## Problem statement:
For this exercise, return exactly the lines of the material below that begin at the one with "Hiển thị file, thư mục theo bảng chữ cái" and stop after the one with "Hiển thị mỗi thư mục trên 1 dòng".

+===+

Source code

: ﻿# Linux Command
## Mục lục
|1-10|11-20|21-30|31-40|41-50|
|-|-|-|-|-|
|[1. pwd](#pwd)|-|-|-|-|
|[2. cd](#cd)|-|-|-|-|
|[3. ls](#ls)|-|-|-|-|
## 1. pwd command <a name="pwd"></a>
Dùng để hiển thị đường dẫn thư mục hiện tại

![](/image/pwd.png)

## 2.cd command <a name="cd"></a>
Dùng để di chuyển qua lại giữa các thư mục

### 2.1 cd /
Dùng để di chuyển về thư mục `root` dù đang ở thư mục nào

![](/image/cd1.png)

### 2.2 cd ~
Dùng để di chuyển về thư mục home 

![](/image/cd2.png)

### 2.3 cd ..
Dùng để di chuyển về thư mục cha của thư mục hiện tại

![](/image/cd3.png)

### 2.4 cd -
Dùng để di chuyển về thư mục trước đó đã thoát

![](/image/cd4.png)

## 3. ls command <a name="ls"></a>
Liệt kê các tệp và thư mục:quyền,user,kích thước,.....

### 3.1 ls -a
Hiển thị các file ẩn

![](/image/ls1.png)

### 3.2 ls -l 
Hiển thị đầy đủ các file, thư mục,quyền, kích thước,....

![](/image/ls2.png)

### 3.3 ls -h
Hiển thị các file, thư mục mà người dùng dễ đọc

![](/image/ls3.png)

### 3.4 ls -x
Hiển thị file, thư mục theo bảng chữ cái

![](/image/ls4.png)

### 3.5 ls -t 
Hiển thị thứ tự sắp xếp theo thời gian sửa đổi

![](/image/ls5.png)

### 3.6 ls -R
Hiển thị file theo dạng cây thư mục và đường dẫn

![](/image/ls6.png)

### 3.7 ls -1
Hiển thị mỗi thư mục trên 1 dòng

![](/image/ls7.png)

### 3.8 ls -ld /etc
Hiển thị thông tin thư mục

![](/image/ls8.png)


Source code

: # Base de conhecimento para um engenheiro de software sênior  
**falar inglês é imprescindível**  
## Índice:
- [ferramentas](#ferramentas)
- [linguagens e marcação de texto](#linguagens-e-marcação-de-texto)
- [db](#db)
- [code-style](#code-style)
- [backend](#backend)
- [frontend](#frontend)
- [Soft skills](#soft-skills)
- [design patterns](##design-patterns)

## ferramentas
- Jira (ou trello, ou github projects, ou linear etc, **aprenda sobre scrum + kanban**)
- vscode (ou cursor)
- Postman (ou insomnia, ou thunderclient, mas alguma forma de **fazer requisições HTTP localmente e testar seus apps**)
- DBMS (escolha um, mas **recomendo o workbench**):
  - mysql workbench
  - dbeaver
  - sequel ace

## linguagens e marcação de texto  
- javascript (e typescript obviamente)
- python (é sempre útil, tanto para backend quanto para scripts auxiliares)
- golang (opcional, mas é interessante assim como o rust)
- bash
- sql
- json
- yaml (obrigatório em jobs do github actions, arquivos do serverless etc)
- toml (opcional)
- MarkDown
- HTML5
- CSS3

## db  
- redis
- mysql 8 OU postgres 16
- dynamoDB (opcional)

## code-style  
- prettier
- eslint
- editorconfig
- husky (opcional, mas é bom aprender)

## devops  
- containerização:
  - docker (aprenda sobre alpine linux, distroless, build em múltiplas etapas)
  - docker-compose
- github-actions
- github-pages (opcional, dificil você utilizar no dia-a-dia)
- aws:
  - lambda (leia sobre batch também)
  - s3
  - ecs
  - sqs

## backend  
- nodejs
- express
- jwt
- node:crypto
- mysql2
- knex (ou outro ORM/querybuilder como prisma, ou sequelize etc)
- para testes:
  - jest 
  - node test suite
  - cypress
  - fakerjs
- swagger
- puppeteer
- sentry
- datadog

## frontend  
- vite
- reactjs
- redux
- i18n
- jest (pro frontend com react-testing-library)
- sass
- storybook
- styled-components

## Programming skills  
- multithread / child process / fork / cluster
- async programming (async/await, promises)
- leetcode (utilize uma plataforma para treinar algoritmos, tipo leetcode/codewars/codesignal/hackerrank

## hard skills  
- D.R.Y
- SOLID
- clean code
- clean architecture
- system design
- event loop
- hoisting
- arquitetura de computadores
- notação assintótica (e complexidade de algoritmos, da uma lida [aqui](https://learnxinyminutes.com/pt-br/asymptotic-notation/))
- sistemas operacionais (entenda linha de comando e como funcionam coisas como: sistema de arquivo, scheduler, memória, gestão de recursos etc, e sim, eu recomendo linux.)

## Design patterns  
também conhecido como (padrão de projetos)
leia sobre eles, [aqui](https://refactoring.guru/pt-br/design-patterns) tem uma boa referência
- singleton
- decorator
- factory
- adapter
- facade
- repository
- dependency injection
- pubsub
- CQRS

+===+

## Output below:
Hiển thị file, thư mục theo bảng chữ cái

![](/image/ls4.png)

### 3.5 ls -t 
Hiển thị thứ tự sắp xếp theo thời gian sửa đổi

![](/image/ls5.png)

### 3.6 ls -R
Hiển thị file theo dạng cây thư mục và đường dẫn

![](/image/ls6.png)

### 3.7 ls -1
Hiển thị mỗi thư mục trên 1 dòng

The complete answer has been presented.